### Work instruction
In the material below, find every line with "chemin" and pull it out.

********

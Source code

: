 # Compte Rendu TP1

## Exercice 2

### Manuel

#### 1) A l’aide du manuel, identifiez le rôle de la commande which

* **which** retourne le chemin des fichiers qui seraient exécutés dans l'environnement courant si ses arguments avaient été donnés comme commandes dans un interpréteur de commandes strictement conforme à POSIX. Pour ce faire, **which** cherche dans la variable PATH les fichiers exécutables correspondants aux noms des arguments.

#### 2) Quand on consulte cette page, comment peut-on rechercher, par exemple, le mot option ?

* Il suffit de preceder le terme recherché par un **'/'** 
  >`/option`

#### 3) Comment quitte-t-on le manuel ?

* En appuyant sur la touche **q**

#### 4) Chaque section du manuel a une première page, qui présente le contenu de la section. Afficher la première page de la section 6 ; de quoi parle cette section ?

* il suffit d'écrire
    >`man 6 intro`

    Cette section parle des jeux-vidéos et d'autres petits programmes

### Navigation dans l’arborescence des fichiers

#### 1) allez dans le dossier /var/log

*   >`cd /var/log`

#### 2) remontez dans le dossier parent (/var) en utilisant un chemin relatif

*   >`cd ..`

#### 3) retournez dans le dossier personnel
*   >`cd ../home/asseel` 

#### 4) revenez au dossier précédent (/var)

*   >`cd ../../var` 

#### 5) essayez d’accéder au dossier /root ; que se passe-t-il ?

********

### Task output
* **which** retourne le chemin des fichiers qui seraient exécutés dans l'environnement courant si ses arguments avaient été donnés comme commandes dans un interpréteur de commandes strictement conforme à POSIX. Pour ce faire, **which** cherche dans la variable PATH les fichiers exécutables correspondants aux noms des arguments.
#### 2) remontez dans le dossier parent (/var) en utilisant un chemin relatif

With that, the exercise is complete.